With images removed, return the whole listing exactly as written.
..............................
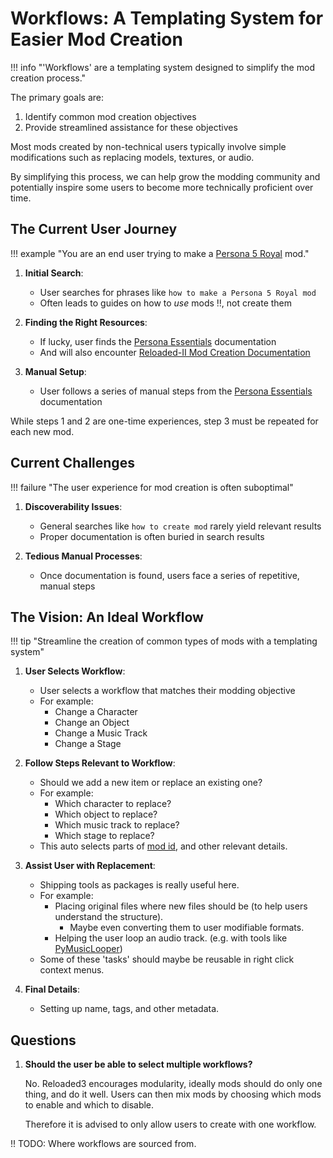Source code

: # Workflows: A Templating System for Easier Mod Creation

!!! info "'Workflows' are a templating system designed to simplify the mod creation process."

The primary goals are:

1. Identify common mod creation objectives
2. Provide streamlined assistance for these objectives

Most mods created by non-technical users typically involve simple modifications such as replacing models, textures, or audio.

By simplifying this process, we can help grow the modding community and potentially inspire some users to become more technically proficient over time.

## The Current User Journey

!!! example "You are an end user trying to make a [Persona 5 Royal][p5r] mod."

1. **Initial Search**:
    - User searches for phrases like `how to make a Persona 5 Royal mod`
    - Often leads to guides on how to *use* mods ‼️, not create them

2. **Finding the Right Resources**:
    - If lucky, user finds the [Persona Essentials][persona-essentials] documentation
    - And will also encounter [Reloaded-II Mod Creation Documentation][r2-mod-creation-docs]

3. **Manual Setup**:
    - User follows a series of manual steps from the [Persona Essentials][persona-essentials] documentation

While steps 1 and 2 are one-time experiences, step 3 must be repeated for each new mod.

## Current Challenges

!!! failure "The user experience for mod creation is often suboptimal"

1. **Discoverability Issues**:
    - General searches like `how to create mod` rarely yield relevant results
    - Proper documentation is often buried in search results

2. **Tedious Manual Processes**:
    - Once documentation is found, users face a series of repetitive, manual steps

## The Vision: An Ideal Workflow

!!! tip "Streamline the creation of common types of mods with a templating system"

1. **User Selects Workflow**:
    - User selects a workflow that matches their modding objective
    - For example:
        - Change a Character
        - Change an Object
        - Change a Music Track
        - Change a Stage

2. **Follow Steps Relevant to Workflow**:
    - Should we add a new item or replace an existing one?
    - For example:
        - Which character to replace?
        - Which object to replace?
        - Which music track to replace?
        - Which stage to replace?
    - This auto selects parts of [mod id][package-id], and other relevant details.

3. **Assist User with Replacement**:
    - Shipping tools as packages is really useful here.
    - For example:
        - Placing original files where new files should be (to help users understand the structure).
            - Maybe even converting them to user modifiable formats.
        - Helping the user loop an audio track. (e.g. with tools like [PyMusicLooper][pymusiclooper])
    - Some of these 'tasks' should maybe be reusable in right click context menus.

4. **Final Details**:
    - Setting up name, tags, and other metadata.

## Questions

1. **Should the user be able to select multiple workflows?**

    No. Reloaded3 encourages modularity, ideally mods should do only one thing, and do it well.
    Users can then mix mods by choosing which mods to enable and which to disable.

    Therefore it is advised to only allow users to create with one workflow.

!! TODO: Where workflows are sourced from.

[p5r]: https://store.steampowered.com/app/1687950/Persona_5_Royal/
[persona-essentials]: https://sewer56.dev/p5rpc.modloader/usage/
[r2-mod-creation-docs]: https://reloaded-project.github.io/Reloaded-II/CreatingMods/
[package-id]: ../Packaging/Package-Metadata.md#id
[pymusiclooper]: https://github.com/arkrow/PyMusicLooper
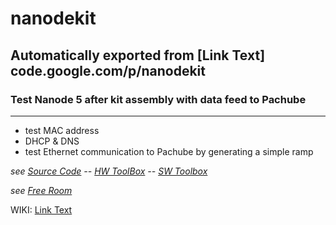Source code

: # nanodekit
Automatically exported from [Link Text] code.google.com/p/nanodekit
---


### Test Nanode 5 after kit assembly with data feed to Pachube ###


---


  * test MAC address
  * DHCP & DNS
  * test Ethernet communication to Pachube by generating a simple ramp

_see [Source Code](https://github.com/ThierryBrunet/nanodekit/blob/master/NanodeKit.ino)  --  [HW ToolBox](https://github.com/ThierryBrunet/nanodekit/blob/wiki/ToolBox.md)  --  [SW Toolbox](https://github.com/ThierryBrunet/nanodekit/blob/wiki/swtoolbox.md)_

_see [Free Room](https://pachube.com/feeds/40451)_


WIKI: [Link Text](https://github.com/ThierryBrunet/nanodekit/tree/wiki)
..............................
◆ Exercise result ◆
Source code

: # Workflows: A Templating System for Easier Mod Creation

!!! info "'Workflows' are a templating system designed to simplify the mod creation process."

The primary goals are:

1. Identify common mod creation objectives
2. Provide streamlined assistance for these objectives

Most mods created by non-technical users typically involve simple modifications such as replacing models, textures, or audio.

By simplifying this process, we can help grow the modding community and potentially inspire some users to become more technically proficient over time.

## The Current User Journey

!!! example "You are an end user trying to make a [Persona 5 Royal][p5r] mod."

1. **Initial Search**:
    - User searches for phrases like `how to make a Persona 5 Royal mod`
    - Often leads to guides on how to *use* mods ‼️, not create them

2. **Finding the Right Resources**:
    - If lucky, user finds the [Persona Essentials][persona-essentials] documentation
    - And will also encounter [Reloaded-II Mod Creation Documentation][r2-mod-creation-docs]

3. **Manual Setup**:
    - User follows a series of manual steps from the [Persona Essentials][persona-essentials] documentation

While steps 1 and 2 are one-time experiences, step 3 must be repeated for each new mod.

## Current Challenges

!!! failure "The user experience for mod creation is often suboptimal"

1. **Discoverability Issues**:
    - General searches like `how to create mod` rarely yield relevant results
    - Proper documentation is often buried in search results

2. **Tedious Manual Processes**:
    - Once documentation is found, users face a series of repetitive, manual steps

## The Vision: An Ideal Workflow

!!! tip "Streamline the creation of common types of mods with a templating system"

1. **User Selects Workflow**:
    - User selects a workflow that matches their modding objective
    - For example:
        - Change a Character
        - Change an Object
        - Change a Music Track
        - Change a Stage

2. **Follow Steps Relevant to Workflow**:
    - Should we add a new item or replace an existing one?
    - For example:
        - Which character to replace?
        - Which object to replace?
        - Which music track to replace?
        - Which stage to replace?
    - This auto selects parts of [mod id][package-id], and other relevant details.

3. **Assist User with Replacement**:
    - Shipping tools as packages is really useful here.
    - For example:
        - Placing original files where new files should be (to help users understand the structure).
            - Maybe even converting them to user modifiable formats.
        - Helping the user loop an audio track. (e.g. with tools like [PyMusicLooper][pymusiclooper])
    - Some of these 'tasks' should maybe be reusable in right click context menus.

4. **Final Details**:
    - Setting up name, tags, and other metadata.

## Questions

1. **Should the user be able to select multiple workflows?**

    No. Reloaded3 encourages modularity, ideally mods should do only one thing, and do it well.
    Users can then mix mods by choosing which mods to enable and which to disable.

    Therefore it is advised to only allow users to create with one workflow.

!! TODO: Where workflows are sourced from.

[p5r]: https://store.steampowered.com/app/1687950/Persona_5_Royal/
[persona-essentials]: https://sewer56.dev/p5rpc.modloader/usage/
[r2-mod-creation-docs]: https://reloaded-project.github.io/Reloaded-II/CreatingMods/
[package-id]: ../Packaging/Package-Metadata.md#id
[pymusiclooper]: https://github.com/arkrow/PyMusicLooper
Source code

: # nanodekit
Automatically exported from [Link Text] code.google.com/p/nanodekit
---


### Test Nanode 5 after kit assembly with data feed to Pachube ###


---


  * test MAC address
  * DHCP & DNS
  * test Ethernet communication to Pachube by generating a simple ramp

_see [Source Code](https://github.com/ThierryBrunet/nanodekit/blob/master/NanodeKit.ino)  --  [HW ToolBox](https://github.com/ThierryBrunet/nanodekit/blob/wiki/ToolBox.md)  --  [SW Toolbox](https://github.com/ThierryBrunet/nanodekit/blob/wiki/swtoolbox.md)_

_see [Free Room](https://pachube.com/feeds/40451)_


WIKI: [Link Text](https://github.com/ThierryBrunet/nanodekit/tree/wiki)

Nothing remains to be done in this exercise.